DATA TO PROCESS below:

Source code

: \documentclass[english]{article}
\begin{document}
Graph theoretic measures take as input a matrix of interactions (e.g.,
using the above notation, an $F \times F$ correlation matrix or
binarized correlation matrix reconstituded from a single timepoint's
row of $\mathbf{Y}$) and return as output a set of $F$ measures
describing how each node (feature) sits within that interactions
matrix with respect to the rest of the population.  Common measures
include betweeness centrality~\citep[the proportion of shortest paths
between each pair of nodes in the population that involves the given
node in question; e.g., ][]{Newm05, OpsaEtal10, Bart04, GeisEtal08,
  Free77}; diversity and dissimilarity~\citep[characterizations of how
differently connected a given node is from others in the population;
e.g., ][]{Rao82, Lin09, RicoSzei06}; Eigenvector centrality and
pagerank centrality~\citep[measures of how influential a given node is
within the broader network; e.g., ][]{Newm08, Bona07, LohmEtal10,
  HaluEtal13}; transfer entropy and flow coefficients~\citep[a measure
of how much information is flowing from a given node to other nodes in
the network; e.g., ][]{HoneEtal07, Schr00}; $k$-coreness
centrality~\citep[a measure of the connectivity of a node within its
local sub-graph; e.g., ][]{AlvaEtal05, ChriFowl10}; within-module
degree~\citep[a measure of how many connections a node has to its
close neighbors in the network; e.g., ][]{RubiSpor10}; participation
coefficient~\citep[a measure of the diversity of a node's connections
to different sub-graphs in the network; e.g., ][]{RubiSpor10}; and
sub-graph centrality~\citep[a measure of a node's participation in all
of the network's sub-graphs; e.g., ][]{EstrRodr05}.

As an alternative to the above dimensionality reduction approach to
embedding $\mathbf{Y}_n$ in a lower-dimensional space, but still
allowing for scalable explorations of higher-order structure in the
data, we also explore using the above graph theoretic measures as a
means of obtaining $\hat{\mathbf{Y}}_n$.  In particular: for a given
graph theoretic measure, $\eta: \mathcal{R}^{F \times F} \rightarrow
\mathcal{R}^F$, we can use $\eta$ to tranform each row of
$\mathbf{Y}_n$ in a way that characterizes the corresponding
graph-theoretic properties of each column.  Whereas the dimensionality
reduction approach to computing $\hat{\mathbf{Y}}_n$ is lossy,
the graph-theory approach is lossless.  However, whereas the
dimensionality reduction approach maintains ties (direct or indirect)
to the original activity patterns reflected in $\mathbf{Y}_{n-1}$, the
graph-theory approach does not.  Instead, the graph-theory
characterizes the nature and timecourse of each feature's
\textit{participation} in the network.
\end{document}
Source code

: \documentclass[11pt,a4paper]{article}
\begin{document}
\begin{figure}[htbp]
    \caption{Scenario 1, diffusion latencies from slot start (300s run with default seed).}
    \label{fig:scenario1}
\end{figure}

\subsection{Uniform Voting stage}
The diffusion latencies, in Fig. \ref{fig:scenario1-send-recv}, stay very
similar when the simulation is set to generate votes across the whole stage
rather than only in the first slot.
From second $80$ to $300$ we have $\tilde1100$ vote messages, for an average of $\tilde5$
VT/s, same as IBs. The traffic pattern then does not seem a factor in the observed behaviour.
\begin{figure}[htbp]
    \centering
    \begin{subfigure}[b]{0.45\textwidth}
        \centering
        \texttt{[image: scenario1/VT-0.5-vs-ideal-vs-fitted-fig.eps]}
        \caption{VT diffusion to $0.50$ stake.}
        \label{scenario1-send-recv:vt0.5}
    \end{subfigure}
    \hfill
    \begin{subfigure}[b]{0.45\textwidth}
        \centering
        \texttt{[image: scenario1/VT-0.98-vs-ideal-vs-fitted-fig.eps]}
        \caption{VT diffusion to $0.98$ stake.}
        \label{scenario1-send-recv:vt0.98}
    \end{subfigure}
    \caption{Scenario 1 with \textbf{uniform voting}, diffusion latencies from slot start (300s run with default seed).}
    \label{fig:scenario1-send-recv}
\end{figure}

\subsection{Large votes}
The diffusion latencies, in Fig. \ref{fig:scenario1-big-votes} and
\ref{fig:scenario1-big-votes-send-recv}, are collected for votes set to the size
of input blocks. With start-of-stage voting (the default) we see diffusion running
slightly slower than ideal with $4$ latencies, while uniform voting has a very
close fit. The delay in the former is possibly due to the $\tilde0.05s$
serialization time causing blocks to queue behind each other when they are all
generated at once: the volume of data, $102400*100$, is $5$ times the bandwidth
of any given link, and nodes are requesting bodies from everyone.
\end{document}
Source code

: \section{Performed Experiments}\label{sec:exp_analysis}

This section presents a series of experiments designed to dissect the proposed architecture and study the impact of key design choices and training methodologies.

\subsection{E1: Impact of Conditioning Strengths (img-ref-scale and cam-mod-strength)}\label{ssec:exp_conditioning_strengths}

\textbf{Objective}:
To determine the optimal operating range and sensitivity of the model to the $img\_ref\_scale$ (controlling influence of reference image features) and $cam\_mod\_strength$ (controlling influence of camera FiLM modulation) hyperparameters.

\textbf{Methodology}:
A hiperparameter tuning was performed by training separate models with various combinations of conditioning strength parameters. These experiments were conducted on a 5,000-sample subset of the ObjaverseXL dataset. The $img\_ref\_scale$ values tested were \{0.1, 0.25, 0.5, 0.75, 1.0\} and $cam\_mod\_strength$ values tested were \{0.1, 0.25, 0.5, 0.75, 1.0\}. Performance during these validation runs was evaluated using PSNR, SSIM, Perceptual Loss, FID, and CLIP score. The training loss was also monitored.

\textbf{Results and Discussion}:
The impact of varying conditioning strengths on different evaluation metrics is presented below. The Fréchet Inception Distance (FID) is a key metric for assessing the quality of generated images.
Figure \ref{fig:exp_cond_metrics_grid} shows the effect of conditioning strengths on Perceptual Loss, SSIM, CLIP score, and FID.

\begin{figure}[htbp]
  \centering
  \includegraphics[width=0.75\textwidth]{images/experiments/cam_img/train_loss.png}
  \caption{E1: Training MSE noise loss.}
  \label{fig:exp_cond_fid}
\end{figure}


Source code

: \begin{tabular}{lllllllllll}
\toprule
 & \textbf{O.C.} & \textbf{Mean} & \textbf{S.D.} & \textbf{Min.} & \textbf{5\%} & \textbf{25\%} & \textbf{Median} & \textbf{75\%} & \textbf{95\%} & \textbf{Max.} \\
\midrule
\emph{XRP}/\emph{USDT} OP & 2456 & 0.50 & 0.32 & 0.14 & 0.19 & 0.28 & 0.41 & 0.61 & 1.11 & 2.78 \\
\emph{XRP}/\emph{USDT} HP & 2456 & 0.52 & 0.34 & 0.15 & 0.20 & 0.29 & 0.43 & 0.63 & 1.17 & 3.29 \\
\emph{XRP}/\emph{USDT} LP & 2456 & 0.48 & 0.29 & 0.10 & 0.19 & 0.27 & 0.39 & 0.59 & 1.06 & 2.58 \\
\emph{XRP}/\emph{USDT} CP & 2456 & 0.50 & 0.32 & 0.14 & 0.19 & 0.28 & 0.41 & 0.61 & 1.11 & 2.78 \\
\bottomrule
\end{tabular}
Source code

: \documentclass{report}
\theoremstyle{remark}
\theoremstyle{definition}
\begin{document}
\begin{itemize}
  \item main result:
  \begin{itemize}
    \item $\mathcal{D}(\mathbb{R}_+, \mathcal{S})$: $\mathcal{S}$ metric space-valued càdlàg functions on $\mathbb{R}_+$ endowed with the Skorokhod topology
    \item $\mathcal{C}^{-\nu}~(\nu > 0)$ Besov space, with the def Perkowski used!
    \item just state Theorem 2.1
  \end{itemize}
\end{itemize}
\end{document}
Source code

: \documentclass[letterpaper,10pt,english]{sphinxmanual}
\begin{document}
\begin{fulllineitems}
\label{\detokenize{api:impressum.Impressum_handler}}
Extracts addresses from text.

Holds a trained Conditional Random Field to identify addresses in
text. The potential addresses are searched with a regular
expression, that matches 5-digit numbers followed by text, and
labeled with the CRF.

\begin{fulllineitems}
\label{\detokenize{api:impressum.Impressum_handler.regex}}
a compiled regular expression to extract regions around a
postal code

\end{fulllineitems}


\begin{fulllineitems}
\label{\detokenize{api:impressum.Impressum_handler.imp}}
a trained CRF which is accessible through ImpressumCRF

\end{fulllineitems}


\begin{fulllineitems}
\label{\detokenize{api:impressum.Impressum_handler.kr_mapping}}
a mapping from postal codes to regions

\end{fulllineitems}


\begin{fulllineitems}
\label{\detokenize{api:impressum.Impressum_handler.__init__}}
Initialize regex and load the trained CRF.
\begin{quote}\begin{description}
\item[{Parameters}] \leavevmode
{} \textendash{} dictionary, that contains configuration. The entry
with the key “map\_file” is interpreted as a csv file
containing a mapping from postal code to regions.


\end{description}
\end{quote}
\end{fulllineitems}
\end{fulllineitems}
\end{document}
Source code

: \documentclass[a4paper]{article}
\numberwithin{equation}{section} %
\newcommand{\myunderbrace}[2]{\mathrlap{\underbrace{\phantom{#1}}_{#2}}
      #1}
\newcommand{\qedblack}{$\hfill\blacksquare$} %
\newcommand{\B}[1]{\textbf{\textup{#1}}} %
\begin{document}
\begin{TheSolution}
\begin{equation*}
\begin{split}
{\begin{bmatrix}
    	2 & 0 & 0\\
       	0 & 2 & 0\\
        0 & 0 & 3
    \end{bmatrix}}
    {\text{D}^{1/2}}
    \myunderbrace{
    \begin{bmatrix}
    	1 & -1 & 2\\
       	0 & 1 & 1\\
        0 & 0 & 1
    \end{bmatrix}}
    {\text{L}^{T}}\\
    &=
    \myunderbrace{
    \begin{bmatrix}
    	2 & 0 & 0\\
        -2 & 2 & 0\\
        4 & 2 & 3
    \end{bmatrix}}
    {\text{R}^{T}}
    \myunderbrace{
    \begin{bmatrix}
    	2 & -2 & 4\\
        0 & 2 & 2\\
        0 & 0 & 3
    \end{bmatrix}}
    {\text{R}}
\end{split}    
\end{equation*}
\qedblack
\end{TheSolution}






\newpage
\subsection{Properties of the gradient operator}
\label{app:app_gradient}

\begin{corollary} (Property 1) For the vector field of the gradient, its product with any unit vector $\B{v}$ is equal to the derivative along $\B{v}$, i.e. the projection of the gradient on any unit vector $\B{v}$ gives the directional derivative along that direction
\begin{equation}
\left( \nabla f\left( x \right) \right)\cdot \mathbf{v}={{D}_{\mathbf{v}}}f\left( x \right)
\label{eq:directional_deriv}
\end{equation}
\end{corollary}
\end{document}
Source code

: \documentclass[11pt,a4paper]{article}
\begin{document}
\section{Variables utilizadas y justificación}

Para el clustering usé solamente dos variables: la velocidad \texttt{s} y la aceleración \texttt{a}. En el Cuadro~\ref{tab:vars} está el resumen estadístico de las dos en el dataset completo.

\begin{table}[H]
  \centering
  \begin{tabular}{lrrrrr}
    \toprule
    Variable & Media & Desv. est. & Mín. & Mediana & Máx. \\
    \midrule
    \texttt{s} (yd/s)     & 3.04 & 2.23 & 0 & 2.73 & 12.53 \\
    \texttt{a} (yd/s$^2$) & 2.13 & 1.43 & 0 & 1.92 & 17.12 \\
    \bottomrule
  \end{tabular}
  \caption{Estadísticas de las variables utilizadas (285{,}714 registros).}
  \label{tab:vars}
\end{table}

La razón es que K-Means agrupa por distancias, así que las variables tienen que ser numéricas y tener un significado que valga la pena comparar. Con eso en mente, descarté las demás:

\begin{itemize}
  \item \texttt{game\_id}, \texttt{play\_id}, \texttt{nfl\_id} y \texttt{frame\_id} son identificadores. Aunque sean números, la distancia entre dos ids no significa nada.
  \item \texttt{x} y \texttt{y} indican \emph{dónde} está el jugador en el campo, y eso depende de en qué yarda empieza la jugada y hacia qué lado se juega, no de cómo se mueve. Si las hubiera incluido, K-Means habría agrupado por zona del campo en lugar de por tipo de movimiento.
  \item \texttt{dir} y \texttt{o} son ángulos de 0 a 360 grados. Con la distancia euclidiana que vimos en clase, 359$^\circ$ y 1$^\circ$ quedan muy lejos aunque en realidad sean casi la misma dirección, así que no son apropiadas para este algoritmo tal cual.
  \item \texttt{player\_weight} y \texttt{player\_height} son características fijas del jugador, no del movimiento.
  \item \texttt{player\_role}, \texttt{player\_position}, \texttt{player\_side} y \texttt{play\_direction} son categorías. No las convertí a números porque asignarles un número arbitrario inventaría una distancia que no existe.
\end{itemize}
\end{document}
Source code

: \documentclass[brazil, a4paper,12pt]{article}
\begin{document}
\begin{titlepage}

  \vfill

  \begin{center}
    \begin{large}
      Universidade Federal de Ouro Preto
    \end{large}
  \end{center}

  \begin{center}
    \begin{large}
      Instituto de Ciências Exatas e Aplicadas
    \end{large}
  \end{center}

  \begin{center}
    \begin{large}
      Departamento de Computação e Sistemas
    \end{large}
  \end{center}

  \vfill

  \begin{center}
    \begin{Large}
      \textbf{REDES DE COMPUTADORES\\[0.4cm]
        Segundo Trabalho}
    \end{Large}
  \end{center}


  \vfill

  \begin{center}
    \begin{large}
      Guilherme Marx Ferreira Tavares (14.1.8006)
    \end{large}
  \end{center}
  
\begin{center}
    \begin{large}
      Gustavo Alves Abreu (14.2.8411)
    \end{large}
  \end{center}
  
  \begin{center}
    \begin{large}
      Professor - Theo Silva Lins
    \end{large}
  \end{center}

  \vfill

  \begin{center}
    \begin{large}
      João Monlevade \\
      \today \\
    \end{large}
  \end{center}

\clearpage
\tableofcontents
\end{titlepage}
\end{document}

End of DATA TO PROCESS.

_TASK OBJECTIVE_: This exercise requires the lines of the entries containing the string "than".

_EXERCISE OUTPUT_:
rather than only in the first slot.
slightly slower than ideal with $4$ latencies, while uniform voting has a very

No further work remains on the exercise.